2e Civ., 9 décembre 2021, n° 20-14.254, n° 20-15.991, (B)

Rejet

Loi n° 85-677 du 5 juillet 1985 – Domaine d'application – Exclusion – Accident causé par la partie étrangère à la fonction de déplacement d'un véhicule

L'accident corporel, qui est exclusivement en lien avec la fonction d'outil d'une moissonneuse-batteuse et non avec sa fonction de circulation, dès lors que la machine, à l'arrêt, ne se trouvait plus en action de fauchage, mais en position de maintenance de la vis sans fin à l'origine du dommage n'est pas constitutif d'un accident de la circulation au sens de la loi n° 85-677 du 5 juillet 1985.

Jonction

1. En raison de leur connexité, les pourvois n° 20-14.254 et 20-15.991, qui attaquent le même arrêt, sont joints.

Faits et procédure

2. Selon l'arrêt attaqué (Dijon, 17 décembre 2019), le 14 septembre 2010, M. [N], exploitant agricole, a demandé à la société HB Agri-service de moissonner un champ de tournesols lui appartenant.
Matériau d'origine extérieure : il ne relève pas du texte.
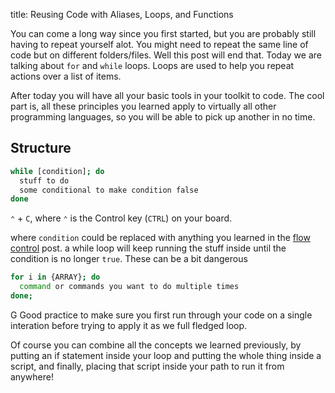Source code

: 
title: Reusing Code with Aliases, Loops, and Functions


You can come a long way since you first started, but you are probably still having to repeat yourself alot.
You might need to repeat the same line of code but on different folders/files.
Well this post will end that.
Today we are talking about `for` and `while` loops.
Loops are used to help you repeat actions over a list of items.

After today you will have all your basic tools in your toolkit to code.
The cool part is, all these principles you learned apply to virtually all other programming languages, so you will be able to pick up another in no time.


## Structure

```bash
while [condition]; do
  stuff to do
  some conditional to make condition false
done
```

`⌃` + `C`, where `⌃` is the Control key (`CTRL`) on your board.

where `condition` could be replaced with anything you learned in the [flow control][flow-control] post.
a while loop will keep running the stuff inside until the condition is no longer `true`. These can be a bit dangerous

```bash
for i in {ARRAY}; do
  command or commands you want to do multiple times
done;
```

G
Good practice to make sure you first run through your code on a single interation before trying to apply it as we full fledged loop.


Of course you can combine all the concepts we learned previously, by putting an if statement inside your loop and putting the whole thing inside a script, and finally, placing that script inside your path to run it from anywhere!



[flow-control]: 
https://www.cyberciti.biz/faq/bash-while-loop/
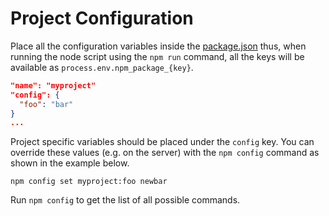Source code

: # Project Configuration

Place all the configuration variables inside the [package.json](https://docs.npmjs.com/misc/scripts) thus, when running the node script using the `npm run` command, all the keys will be available as `process.env.npm_package_{key}`.

```json
"name": "myproject"
"config": {
  "foo": "bar"
}
...
```

Project specific variables should be placed under the `config` key. You can override these values (e.g. on the server) with the `npm config` command as shown in the example below.

```
npm config set myproject:foo newbar
```

Run `npm config` to get the list of all possible commands.
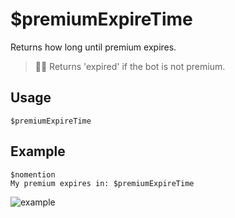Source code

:# $premiumExpireTime
Returns how long until premium expires.
> 🧙‍♂️ Returns 'expired' if the bot is not premium.

## Usage
```
$premiumExpireTime
```

## Example
```
$nomention
My premium expires in: $premiumExpireTime
```

![example](https://user-images.githubusercontent.com/69215413/123555040-38c9bc80-d751-11eb-963d-92c7b36f9d38.png)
Alors qu'un bourrage s'était produit dans la trémie de la moissonneuse-batteuse, M. [N] est monté sur l'engin afin de débloquer la trémie.

Au cours de cette opération, sa jambe gauche a été happée par la vis située au fond de la trémie et arrachée au-dessus du genou.

3. M. [N] a fait assigner la société HB Agri-service, la Mutualité sociale agricole Sud Champagne et son assureur au titre de la garantie complémentaire de santé, la société Groupama Grand Est, devant un tribunal de grande instance aux fins d'obtenir la réparation de ses préjudices.

La société HB Agri-service a appelé en garantie son assureur, la société La Comtoise.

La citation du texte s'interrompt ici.